Aydınlığı ve karanlığı doğuranlar
Girdiğimiz rollerin adamı olup olmamak, her biri birbirinden farklı hikayelerimizin tek ortak virajı.
Üzerimize dikilen ve aynada eğreti duran giysiler içinde kendimizi bulamadığımız için, aksimize yabancılaşıyoruz. Bir gün öyle çok uzaklaşıyoruz ki aslımızdan, sakil de dursa üzerimizdeki o bol ya da dar giysiler, çıkarmaya korkuyoruz. Çıplak kalamıyoruz.
Seçemediğimiz bir dünyada bizi ilk karşılayan ‘anne ve baba’, bugün olduğumuz veya olamadığımız kişinin ilk giysisini dikenler. Dar veya bol, onların gözünden dikilen bu ilk giysinin içinde saklıdır ilk travma, ilk mutluluk, ilk hayal ve ilk hayal kırıklığı.
Yaşam boyu mücadele ettiğiniz, atlamak zorunda olduğunuz çıtalar olurlar bunlar günün birinde. Onu anlamanın fazla geldiği, tersine hep onun tarafından ısrarla anlaşılmayı beklenmiş bir aileye doğmuş çocuğun hayatı boyunca en büyük mücadelesi ve zaafı ‘anlaşılmak’ olabilir. Hep burada tıkanır ve hırpalanır. Kendisini ifade etmekle ilgili hep bir ağız dolusu cümle, kelime, mimik ve zaman kullanır, yaşam alanı bulamadığı her yüzde sessizliğine kaçar.
Güvenmek duvarına çarpıp yere düşen her insanın bir kenarda bırakılmış, esgeçilmiş bir çocukluğu vardır. Vazgeçilmiş çocuk, hayatı boyunca bir şeye ait olmakla ondan kaçmak arasında gezinir, en olmadık limana demir atıp, en gidilesi denizden kaçabilir. Hep en çok ihtiyaç duyup erişemediği ‘güven’, doğru parçayı olmadık yerlere sıkıştırdığı yapbozunun deneme tahtasıdır. Kıyıda durmak, açılmaktan daha risksizdir ve bazen açılmamak elinde değildir.
Yargılanmış, hatalarıyla sorgulanıp durmuş her çocuk, bir gün suçlanmaktan korkarak yaşar. Yaşadığı ve biliçaltına kazınmış ‘değersizlik’, kendi dışında herkesi mutlu eden bir yetişkin yaratır. Haklı olduğu zamanlarda bile kendini haksız bulabilen, hep karşındakini anlayacak bir neden bulmaya kodlanmış, bencilliklerin yanına yakışmadığı halde hiç utanmadan kolayca yanına ilişebilme hakkı görebildiği..
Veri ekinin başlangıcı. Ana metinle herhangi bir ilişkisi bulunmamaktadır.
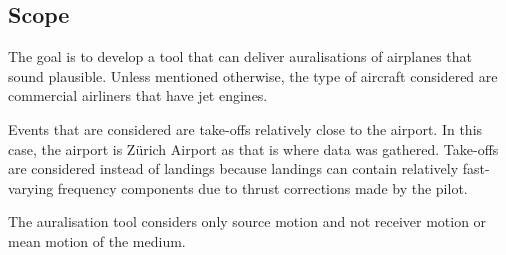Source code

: \subsection{Scope}
The goal is to develop a tool that can deliver auralisations of airplanes that
sound plausible. Unless mentioned otherwise, the type of aircraft considered are
commercial airliners that have jet engines.

Events that are considered are take-offs relatively close to the airport. In
this case, the airport is Z\"{u}rich Airport as that is where data was gathered.
Take-offs are considered instead of landings because landings can contain
relatively fast-varying frequency components due to thrust corrections made by the pilot.

The auralisation tool considers only source motion and not receiver motion
or mean motion of the medium.




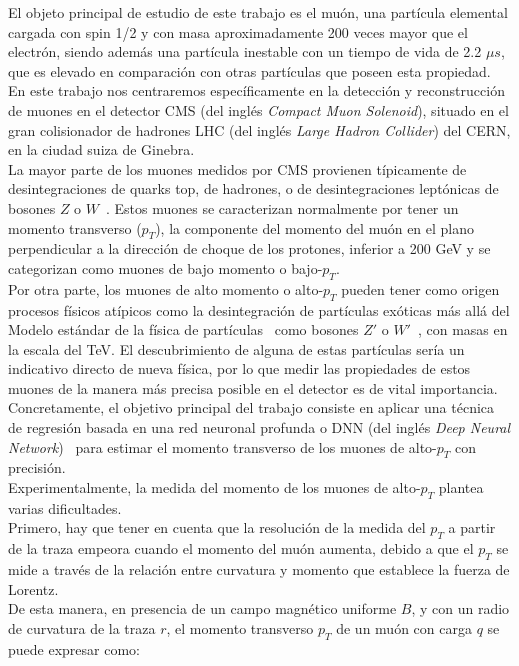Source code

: 
El objeto principal de estudio de este trabajo es el mu\'on, una part\'icula elemental cargada con spin 1/2 y con masa aproximadamente 200 veces mayor que el electr\'on, siendo adem\'as una part\'icula inestable con un tiempo de vida de 2.2 $\mu s$, que es elevado en comparaci\'on con otras part\'iculas que poseen esta propiedad. \\

En este trabajo nos centraremos espec\'ificamente en la detecci\'on y reconstrucci\'on de muones en el detector CMS (del ingl\'es \textit{Compact Muon Solenoid}), situado en el gran colisionador de hadrones LHC (del ingl\'es \textit{Large Hadron Collider}) del CERN, en la ciudad suiza de Ginebra. \\
La mayor parte de los muones medidos por CMS provienen t\'ipicamente de desintegraciones de quarks top, de hadrones, o de desintegraciones lept\'onicas de bosones $Z$ o $W$~\cite{PhysRevD.98.030001}. Estos muones se caracterizan normalmente por tener un momento transverso ($p_{T}$), la componente del momento del mu\'on en el plano perpendicular a la direcci\'on de choque de los protones, inferior a 200 GeV y se categorizan como muones de bajo momento o bajo-$p_{T}$. \\

Por otra parte, los muones de alto momento o alto-$p_{T}$ pueden tener como origen procesos f\'isicos at\'ipicos como la desintegraci\'on de part\'iculas ex\'oticas m\'as all\'a del Modelo est\'andar de la f\'isica de part\'iculas~\cite{gaillard1999standard} como bosones $Z'$ o $W'$~\cite{CMS-PAS-EXO-19-019,2017278}, con masas en la escala del TeV. El descubrimiento de alguna de estas part\'iculas ser\'ia un indicativo directo de nueva f\'isica, por lo que medir las propiedades de estos muones de la manera m\'as precisa posible en el detector es de vital importancia. Concretamente, el objetivo principal del trabajo consiste en aplicar una t\'ecnica de regresi\'on basada en una red neuronal profunda o DNN (del ingl\'es \textit{Deep Neural Network})~\cite{Schmidhuber:2015} para estimar el momento transverso de los muones de alto-$p_{T}$ con precisi\'on. \\

Experimentalmente, la medida del momento de los muones de alto-$p_{T}$ plantea varias dificultades. \\
Primero, hay que tener en cuenta que la resoluci\'on de la medida del $p_{T}$ a partir de la traza empeora cuando el momento del mu\'on aumenta, debido a que el $p_{T}$ se mide a trav\'es de la relaci\'on entre curvatura y momento que establece la fuerza de Lorentz.\\
De esta manera, en presencia de un campo magn\'etico uniforme $B$, y con un radio de curvatura de la traza $r$, el momento transverso $p_{T}$ de un mu\'on con carga $q$ se puede expresar como:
Hep kazandığı, iyi notlar aldığı, başardığı sürece sevgi gösterilmiş bir çocuk musunuz? Hayattaki eksik duran kimi başarılar, sizin başarılarınız üzerinden mi tatmin edildi? Bingo. Bugünün işkolik, hırs küpü, işteki başarıyı hayattaki esas başarı zanneden ve bu yüzden etrafındaki herkesi robotlaştırarak insani özelliklerini kaybetmiş her müdür sizin aranızdan biri. Var olabildikleri ‘başarı’nin içine gömdükleri her zavallı mutluluk, onlardan çok şey beklemiş ve sadece aldıkça ödüllendirmiş mükemmeliyetçi anne babalar yüzünden.
Her istediği verildiği için emek vermeyi öğrenememiş, büyüyememiş, hataları görmezden gelindiği için arsızlaşmış, hayatlarımızın yetişkin giysisi içerisindeki çocukları… Zamanında öğrenmedikleri her şeyi, bugün ne yazık ki bizim de öğretemediğimiz.
Karşılıksız ve saf sevgiyi ilk görmeniz gereken yer, bugün üzerinizde dar veya bol gelen giysinin siz bilmeden biçildiği ve hayatınıza yüklendiği yer. Bugün başettiğimiz korkular ve savaştığımız düşüncelerin kaynağı orada. Tek farkımız, birilerimiz bunu bilerek yaşıyor, birileri de bilmeden. Kimimiz kendini mükemmel zannederek hayal dünyasında yaşıyor, kimimiz geldiği yeri bilerek ilacını bulmaya çalışıyor. Kimimiz sadece kendi hayatının, kimimiz sadece başkalarının arızası.
Anne-baba olmak için, kadın ve erkek olmak yetmiyor. Dünya üzerindeki herhangi bir şeyi, en saf haliyle kabullenip koşulsuz sevmeyi öğrenememiş, ona var olma gücü vermeyi denememiş herkes, bu dünyaya sadece karanlığı doğuruyor.